Wandering Thoughts archives

2010-11-26

My view on Wayland replacing X in Linux

There has been a little bit of commotion lately about Wayland perhaps replacing X (see also). I'm not really happy, and why goes like this:

  • odds of a full Wayland environment having an X compatibility layer: decent but nowhere near sure.
  • odds of Wayland having remote window support on initial deployment: low.
  • odds of Wayland supporting remote X the way it's done today: basically certain if it has X support at all.
  • odds of there being a Wayland to X translator, so you can run native Wayland programs on an X server: you jest. Zero.

  • odds of the Wayland X compatibility layer letting you run an X window manager as your (Wayland and X) window manager: you jest. Zero.
  • odds of fvwm being ported to Wayland: probably basically zero.

So, Wayland means that I can look forward to throwing away a highly customized, highly tuned environment that I've been building up for a very long time; this environment is not the only reason I use Unix and Linux, but it's a good part of it. I don't like either the Gnome or the KDE environments, either their interfaces, the design choices that they've been making, or by and large their programs. And with Wayland, one of those two is likely to be my choice.

(My grumpy side says 'if I'm going to have to throw away my entire environment and start over from scratch in some 'modern' environment, why don't I just get a Mac and be done with the hassle?')

The other reason that Wayland makes me unhappy is that today we have a bunch of LTSPs and we're mandated to provide some sort of 'graphical computing on people's desks' solution. LTSPs are already chancy today and Wayland is likely to shoot them in the head as a practical solution even if it theoretically supports remote windows on the initial release, because I can confidently predict that all of the Wayland desktop environments will of course assume fast local graphics.

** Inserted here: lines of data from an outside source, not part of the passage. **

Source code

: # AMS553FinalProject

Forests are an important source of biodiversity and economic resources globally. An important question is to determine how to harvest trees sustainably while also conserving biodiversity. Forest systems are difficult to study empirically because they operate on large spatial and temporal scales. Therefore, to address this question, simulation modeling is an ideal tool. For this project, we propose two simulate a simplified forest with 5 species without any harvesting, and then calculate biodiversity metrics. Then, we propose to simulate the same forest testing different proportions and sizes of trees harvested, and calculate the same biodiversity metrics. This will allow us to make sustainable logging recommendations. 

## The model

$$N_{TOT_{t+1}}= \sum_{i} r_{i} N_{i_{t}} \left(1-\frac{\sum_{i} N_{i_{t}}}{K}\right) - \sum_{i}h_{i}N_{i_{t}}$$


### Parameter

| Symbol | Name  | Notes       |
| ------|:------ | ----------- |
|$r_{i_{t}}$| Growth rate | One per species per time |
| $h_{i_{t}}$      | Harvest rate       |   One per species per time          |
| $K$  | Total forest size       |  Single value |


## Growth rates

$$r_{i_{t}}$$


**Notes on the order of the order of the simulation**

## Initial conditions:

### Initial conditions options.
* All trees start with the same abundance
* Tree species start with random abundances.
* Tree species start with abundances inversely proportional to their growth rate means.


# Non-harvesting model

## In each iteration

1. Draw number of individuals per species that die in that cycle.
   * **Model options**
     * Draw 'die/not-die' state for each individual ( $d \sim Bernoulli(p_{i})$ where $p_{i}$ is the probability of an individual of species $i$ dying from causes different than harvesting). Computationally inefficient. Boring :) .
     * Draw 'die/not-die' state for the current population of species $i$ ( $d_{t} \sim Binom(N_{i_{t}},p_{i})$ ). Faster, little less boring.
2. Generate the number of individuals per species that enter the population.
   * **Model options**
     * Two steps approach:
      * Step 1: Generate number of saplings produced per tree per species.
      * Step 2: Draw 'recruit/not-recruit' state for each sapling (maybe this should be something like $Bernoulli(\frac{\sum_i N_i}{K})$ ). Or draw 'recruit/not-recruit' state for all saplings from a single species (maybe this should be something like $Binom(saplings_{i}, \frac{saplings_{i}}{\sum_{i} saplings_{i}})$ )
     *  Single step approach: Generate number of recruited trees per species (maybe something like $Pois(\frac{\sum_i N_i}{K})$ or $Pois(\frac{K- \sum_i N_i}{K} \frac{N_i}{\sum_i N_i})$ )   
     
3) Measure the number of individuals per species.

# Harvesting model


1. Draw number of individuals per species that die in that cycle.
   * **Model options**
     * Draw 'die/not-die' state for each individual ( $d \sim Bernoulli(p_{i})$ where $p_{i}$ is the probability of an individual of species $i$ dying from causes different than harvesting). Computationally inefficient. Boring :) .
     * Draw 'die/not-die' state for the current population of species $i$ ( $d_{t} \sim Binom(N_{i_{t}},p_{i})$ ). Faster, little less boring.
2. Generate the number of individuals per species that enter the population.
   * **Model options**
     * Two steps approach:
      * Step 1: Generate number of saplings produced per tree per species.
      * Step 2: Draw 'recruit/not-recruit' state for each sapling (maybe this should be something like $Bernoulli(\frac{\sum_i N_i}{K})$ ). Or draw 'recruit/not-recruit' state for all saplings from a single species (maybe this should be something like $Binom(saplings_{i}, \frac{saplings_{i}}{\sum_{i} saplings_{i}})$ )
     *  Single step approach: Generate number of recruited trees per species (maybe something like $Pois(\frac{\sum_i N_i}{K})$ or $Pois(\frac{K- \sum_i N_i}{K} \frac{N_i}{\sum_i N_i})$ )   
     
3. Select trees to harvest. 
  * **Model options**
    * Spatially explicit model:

(Gnome and KDE almost do today; they are increasingly barely useful on LTSPs. Something built from the ground up to assume good support for various modern graphics-intensive operations is almost certainly going to be worse.)

PS: the Wayland FAQ makes Wayland out as a rather different and currently much modest project than the 'replacing X with Wayland' writeups that have been going around. In fact, the more I actually look at what Wayland is today, the less I understand people talking about replacing X with Wayland any time soon.

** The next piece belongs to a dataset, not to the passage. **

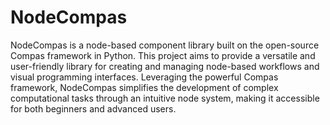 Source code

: # NodeCompas

NodeCompas is a node-based component library built on the open-source Compas framework in Python. This project aims to provide a versatile and user-friendly library for creating and managing node-based workflows and visual programming interfaces. Leveraging the powerful Compas framework, NodeCompas simplifies the development of complex computational tasks through an intuitive node system, making it accessible for both beginners and advanced users.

(Possibly this means I should remember something I once wrote.)

Sidebar: why I give these odds

X compatibility
On the plus side there's a lot of people jumping up and down for it; on the negative side it doesn't exist yet and once you do enough to run Gnome and KDE programs natively, the motivation drops off a lot. On the balance I'm cautiously optimistic but I don't think it's anywhere near assured.

(On good days I can construct arguments for why all popular distributions will require X support before they ship Wayland as their major environment.)

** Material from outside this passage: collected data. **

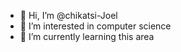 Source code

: - 👋 Hi, I’m @chikatsi-Joel
- 👀 I’m interested in computer science
- 🌱 I’m currently learning this area

<!---
chikatsi-Joel/chikatsi-Joel is a ✨ special ✨ repository because its `README.md` (this file) appears on your GitHub profile.
You can click the Preview link to take a look at your changes.
--->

Native remote window support
It doesn't exist now. Is Ubuntu going to delay migration to Wayland because it's not implemented yet? No; almost no desktop user uses remote windows.

Remote X
Today basically everyone does X forwarding over ssh, and it would take real work to break this while having X support. Indeed I'm not sure that it would even be possible.

X window managers managing Wayland windows
X window managers need a lot of special (X) features not needed by most or any other X clients, on top of all of the problems of trying to support management of Wayland windows by an X program.

In general, I won't be surprised if we wind up with some Wayland window managers that look like current X window managers; however, I expect Wayland window management to be up sufficiently different from current X window management that you'd be implementing a new window manager based on ideas from current X ones instead of porting an X window manager.

(Given just how complex X window management has gotten to be over the years, I certainly hope that Wayland window management is drastically different and significantly better.)